The Office of Tax Simplification (OTS) has published a report following its recent call for evidence reviewing ways to make tax easier for people through smarter use of third party data. Following a meeting with OTS officials during the consultation period, CTG developed a response to the consultation in conjunction with the Future of Gift Aid project group, which it leads.
The report concludes that making mandatory automated reporting an impractical solution to the under-reporting of Gift Aid donations. However, it notes that there is still scope to improve the taxpayer experience by facilitating voluntary third party reporting of Gift Aid data. It recognises the work HMRC is doing with the Charity Tax Group and its Future of Gift Aid project to explore how it might interface with private organisations, such as Swiftaid, that automate Gift Aid claims for registered charities and donors.

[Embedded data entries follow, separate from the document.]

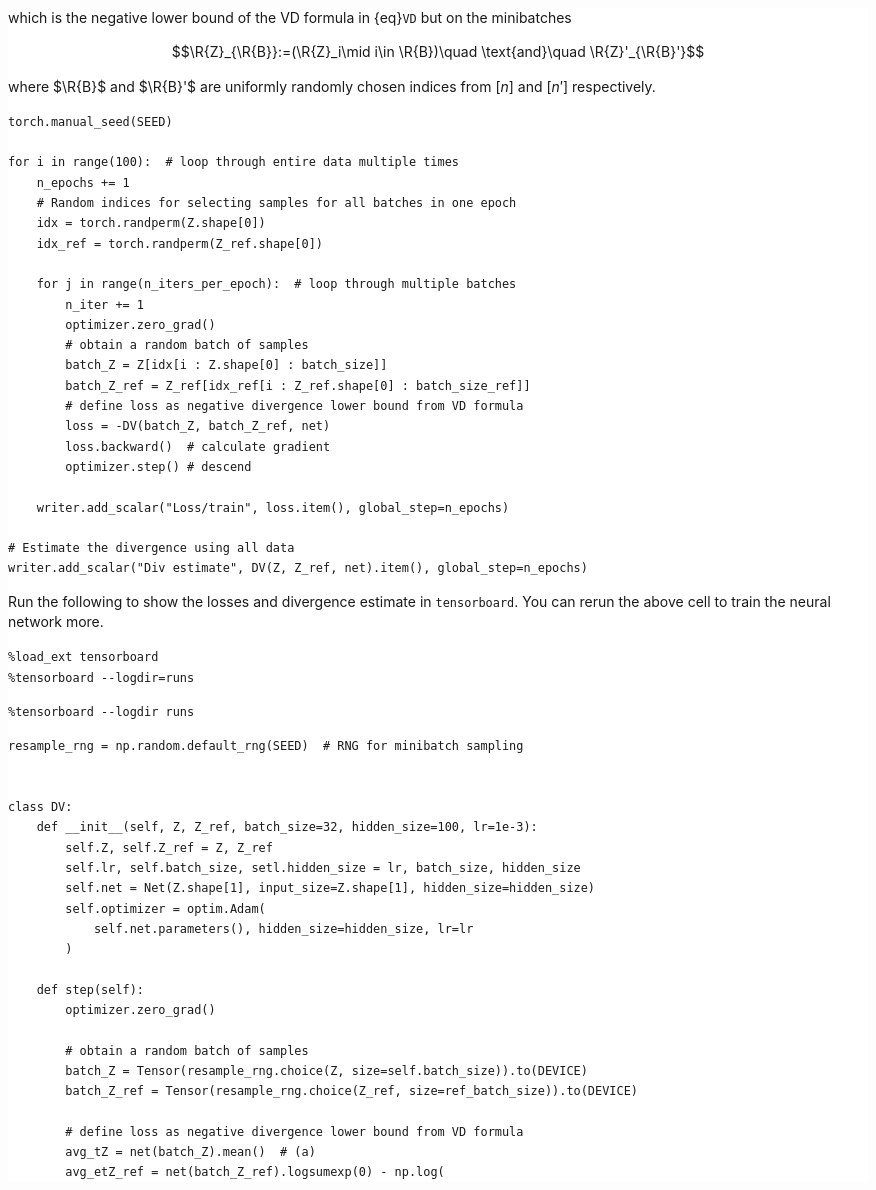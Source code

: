 which is the negative lower bound of the VD formula in {eq}`VD` but on the minibatches 

$$\R{Z}_{\R{B}}:=(\R{Z}_i\mid i\in \R{B})\quad \text{and}\quad \R{Z}'_{\R{B}'}$$

where $\R{B}$ and $\R{B}'$ are uniformly randomly chosen indices from $[n]$ and $[n']$ respectively.

```{code-cell} ipython3
torch.manual_seed(SEED)

for i in range(100):  # loop through entire data multiple times
    n_epochs += 1
    # Random indices for selecting samples for all batches in one epoch
    idx = torch.randperm(Z.shape[0])
    idx_ref = torch.randperm(Z_ref.shape[0])

    for j in range(n_iters_per_epoch):  # loop through multiple batches
        n_iter += 1
        optimizer.zero_grad()
        # obtain a random batch of samples
        batch_Z = Z[idx[i : Z.shape[0] : batch_size]]
        batch_Z_ref = Z_ref[idx_ref[i : Z_ref.shape[0] : batch_size_ref]]
        # define loss as negative divergence lower bound from VD formula
        loss = -DV(batch_Z, batch_Z_ref, net)
        loss.backward()  # calculate gradient
        optimizer.step() # descend

    writer.add_scalar("Loss/train", loss.item(), global_step=n_epochs)

# Estimate the divergence using all data
writer.add_scalar("Div estimate", DV(Z, Z_ref, net).item(), global_step=n_epochs)
```

Run the following to show the losses and divergence estimate in `tensorboard`. You can rerun the above cell to train the neural network more.

```{code-cell} ipython3
%load_ext tensorboard
%tensorboard --logdir=runs
```

```{code-cell} ipython3
%tensorboard --logdir runs
```

```{code-cell} ipython3
resample_rng = np.random.default_rng(SEED)  # RNG for minibatch sampling


class DV:
    def __init__(self, Z, Z_ref, batch_size=32, hidden_size=100, lr=1e-3):
        self.Z, self.Z_ref = Z, Z_ref
        self.lr, self.batch_size, setl.hidden_size = lr, batch_size, hidden_size
        self.net = Net(Z.shape[1], input_size=Z.shape[1], hidden_size=hidden_size)
        self.optimizer = optim.Adam(
            self.net.parameters(), hidden_size=hidden_size, lr=lr
        )

    def step(self):
        optimizer.zero_grad()

        # obtain a random batch of samples
        batch_Z = Tensor(resample_rng.choice(Z, size=self.batch_size)).to(DEVICE)
        batch_Z_ref = Tensor(resample_rng.choice(Z_ref, size=ref_batch_size)).to(DEVICE)

        # define loss as negative divergence lower bound from VD formula
        avg_tZ = net(batch_Z).mean()  # (a)
        avg_etZ_ref = net(batch_Z_ref).logsumexp(0) - np.log(
```

[bp]: https://en.wikipedia.org/wiki/Backpropagation
[no_grad]: https://pytorch.org/docs/stable/generated/torch.no_grad.html
[define]: https://pytorch.org/tutorials/beginner/blitz/neural_networks_tutorial.html#define-the-network
[adam]: https://en.wikipedia.org/wiki/Stochastic_gradient_descent#cite_note-Adam2014-28
[optim.Adam]: https://pytorch.org/docs/stable/generated/torch.optim.Adam.html#torch.optim.Adam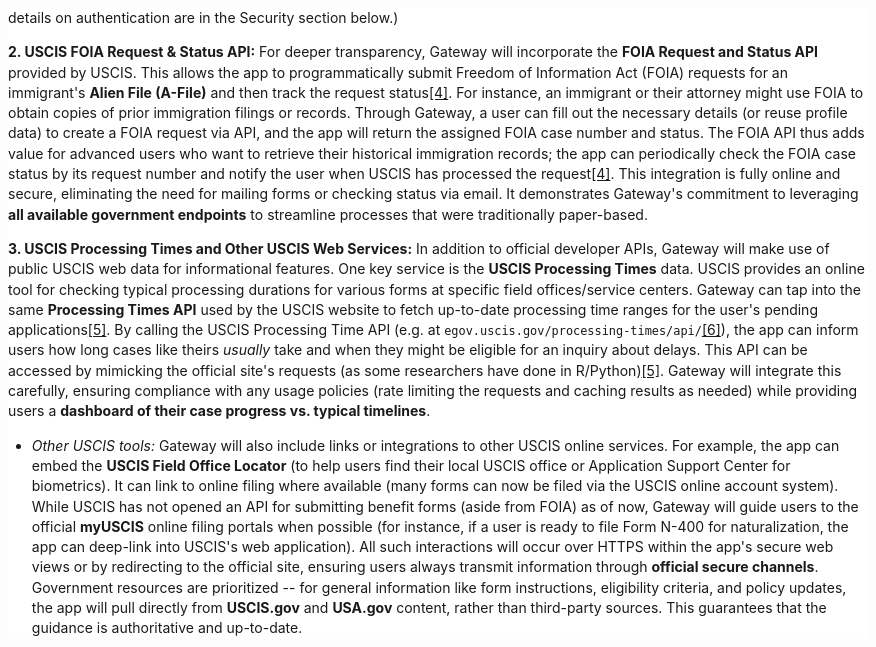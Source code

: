 details on authentication are in the Security section below.)

**2. USCIS FOIA Request & Status API:** For deeper transparency, Gateway
will incorporate the **FOIA Request and Status API** provided by USCIS.
This allows the app to programmatically submit Freedom of Information
Act (FOIA) requests for an immigrant's **Alien File (A-File)** and then
track the request
status[\[4\]](https://developer.uscis.gov/apis#:~:text=FOIA%20Request%20and%20Status%20API).
For instance, an immigrant or their attorney might use FOIA to obtain
copies of prior immigration filings or records. Through Gateway, a user
can fill out the necessary details (or reuse profile data) to create a
FOIA request via API, and the app will return the assigned FOIA case
number and status. The FOIA API thus adds value for advanced users who
want to retrieve their historical immigration records; the app can
periodically check the FOIA case status by its request number and notify
the user when USCIS has processed the
request[\[4\]](https://developer.uscis.gov/apis#:~:text=FOIA%20Request%20and%20Status%20API).
This integration is fully online and secure, eliminating the need for
mailing forms or checking status via email. It demonstrates Gateway's
commitment to leveraging **all available government endpoints** to
streamline processes that were traditionally paper-based.

**3. USCIS Processing Times and Other USCIS Web Services:** In addition
to official developer APIs, Gateway will make use of public USCIS web
data for informational features. One key service is the **USCIS
Processing Times** data. USCIS provides an online tool for checking
typical processing durations for various forms at specific field
offices/service centers. Gateway can tap into the same **Processing
Times API** used by the USCIS website to fetch up-to-date processing
time ranges for the user's pending
applications[\[5\]](https://rd.thecoatlessprofessor.com/uscis-processing/#:~:text=Information%20is%20obtained%20by%20making,Processing%20Time%20API%20found%20at).
By calling the USCIS Processing Time API (e.g. at
`egov.uscis.gov/processing-times/api/`[\[6\]](https://rd.thecoatlessprofessor.com/uscis-processing/#:~:text=processing%20time%20form%20makes%20to,Processing%20Time%20API%20found%20at)),
the app can inform users how long cases like theirs *usually* take and
when they might be eligible for an inquiry about delays. This API can be
accessed by mimicking the official site's requests (as some researchers
have done in
R/Python)[\[5\]](https://rd.thecoatlessprofessor.com/uscis-processing/#:~:text=Information%20is%20obtained%20by%20making,Processing%20Time%20API%20found%20at).
Gateway will integrate this carefully, ensuring compliance with any
usage policies (rate limiting the requests and caching results as
needed) while providing users a **dashboard of their case progress vs.
typical timelines**.

-   *Other USCIS tools:* Gateway will also include links or integrations
    to other USCIS online services. For example, the app can embed the
    **USCIS Field Office Locator** (to help users find their local USCIS
    office or Application Support Center for biometrics). It can link to
    online filing where available (many forms can now be filed via the
    USCIS online account system). While USCIS has not opened an API for
    submitting benefit forms (aside from FOIA) as of now, Gateway will
    guide users to the official **myUSCIS** online filing portals when
    possible (for instance, if a user is ready to file Form N-400 for
    naturalization, the app can deep-link into USCIS's web application).
    All such interactions will occur over HTTPS within the app's secure
    web views or by redirecting to the official site, ensuring users
    always transmit information through **official secure channels**.
    Government resources are prioritized -- for general information like
    form instructions, eligibility criteria, and policy updates, the app
    will pull directly from **USCIS.gov** and **USA.gov** content,
    rather than third-party sources. This guarantees that the guidance
    is authoritative and up-to-date.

CTG welcomes the OTS suggestion that the automated reporting of Gift Aid donations should not be mandated but that HMRC should continue to work with the charity sector to develop better automated systems operating on a voluntary basis. CTG’s response to the call for evidence welcomed the sharing of third party data and use of intermediaries, but noted that any changes must be staggered and recognise the practical realities of many small, often volunteer-led charities, which are currently ill-equipped to submit large volumes of donor data to HMRC.
It is pleasing that the OTS has recognised the value of the Future of Gift Aid project and the active involvement of HMRC in this process. The progress we have made to date has been very promising but if Gift Aid is to be truly fit for the digital future there will need to be minor legislative changes to facilitate this. Embracing innovation and the benefits of technology can be a game-changer in terms of reducing Gift Aid error but also ensuring that Gift Aid is not currently claimed can be accessed by charities. The project benefits from active involvement from across the charity, advisory and intermediary sectors and we look forward to ongoing engagement with the OTS and HMRC to make this a reality.
OTS report – overview
The OTS report makes 9 recommendations, including encouraging the Government to:
- ensure that data reported to HMRC by third parties is visible to taxpayers and their agents through the Single Customer Account and used to update tax codes and support the completion of individuals’ tax returns
- set out a clear roadmap of the stages through which changes would be consulted on and made
- consult widely on the balance of responsibilities as between data providers, software providers, agents, taxpayers and HMRC, and the extent to which it would be reasonable for taxpayers to rely on the data provided
- explore how best to enable taxpayers to see and validate data matched to their account, and to provide an appropriate mechanism for them to query or amend the data
The report notes that in respect of Gift Aid donations to charities, if HMRC already had the data needed, they could prompt claims or automatically give any appropriate relief, subject to any legislative changes needed to facilitate this.
The report also highlights that the HMRC innovation team is conducting a ‘proof of concept’ pilot schemes with the charities sector, with the aim of automating Gift Aid. This project is a collaboration between the charities sector, private sector and HMRC with the aim of automating the Gift Aid process, to reduce the £180 million claimed in error and the £564 million that is unclaimed every year. The project is hoping to demonstrate the ability, through an API, for HMRC to be able to use an individual’s tax status to determine where a declaration isn’t valid (because the donor hasn’t paid enough tax in the year to be able to cover the Gift Aid claimed). It also hopes to extend to other types of donation, like SMS donations and retail (charity shop) donations, and to greater explore how they utilise opportunities within the banking system.
The report notes that that there is underclaiming of higher rate relief for gift aided charity contributions, recognising that if the information needed to make the claim was quickly and readily available to the taxpayer when completing their return, this could increase the number of people making claims for the relief that they are entitled to.